━━━━━ EXTRACTED DATA ━━━━━
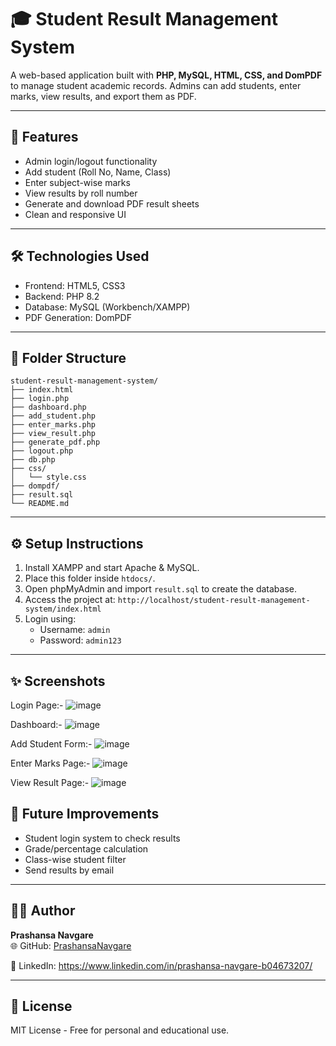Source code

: # 🎓 Student Result Management System

A web-based application built with **PHP, MySQL, HTML, CSS, and DomPDF** to manage student academic records. Admins can add students, enter marks, view results, and export them as PDF.

---

## 🚀 Features

- Admin login/logout functionality
- Add student (Roll No, Name, Class)
- Enter subject-wise marks
- View results by roll number
- Generate and download PDF result sheets
- Clean and responsive UI

---

## 🛠️ Technologies Used

- Frontend: HTML5, CSS3
- Backend: PHP 8.2
- Database: MySQL (Workbench/XAMPP)
- PDF Generation: DomPDF

---

## 📁 Folder Structure

```
student-result-management-system/
├── index.html
├── login.php
├── dashboard.php
├── add_student.php
├── enter_marks.php
├── view_result.php
├── generate_pdf.php
├── logout.php
├── db.php
├── css/
│   └── style.css
├── dompdf/
├── result.sql
└── README.md
```

---

## ⚙️ Setup Instructions

1. Install XAMPP and start Apache & MySQL.
2. Place this folder inside `htdocs/`.
3. Open phpMyAdmin and import `result.sql` to create the database.
4. Access the project at: `http://localhost/student-result-management-system/index.html`
5. Login using:
   - Username: `admin`
   - Password: `admin123`

---

## ✨ Screenshots

Login Page:-
![image](https://github.com/user-attachments/assets/0da73a82-5533-4b19-811e-3f9c0cb6be0c)

Dashboard:-
![image](https://github.com/user-attachments/assets/ac2301db-9beb-4507-9087-d25bac1a9cb2)

Add Student Form:-
![image](https://github.com/user-attachments/assets/4aacbb0a-afa8-443f-a9dc-64a25dc63c61)

Enter Marks Page:-
![image](https://github.com/user-attachments/assets/00e4de86-fb05-42c9-957d-bce68330f032)

View Result Page:-
![image](https://github.com/user-attachments/assets/d293475a-dc71-4881-baf8-36b2b221a16b)


## 🧩 Future Improvements

- Student login system to check results
- Grade/percentage calculation
- Class-wise student filter
- Send results by email

---

## 👩‍💻 Author

**Prashansa Navgare**  
🌐 GitHub: [PrashansaNavgare](https://github.com/PrashansaNavgare)

📅 LinkedIn: https://www.linkedin.com/in/prashansa-navgare-b04673207/

---

## 📄 License

MIT License - Free for personal and educational use.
━━━━━
WHAT TO WORK ON >> If a line of the records above holds the string "License", count it; then state only how many such lines there are.

YOUR SOLUTION >> 2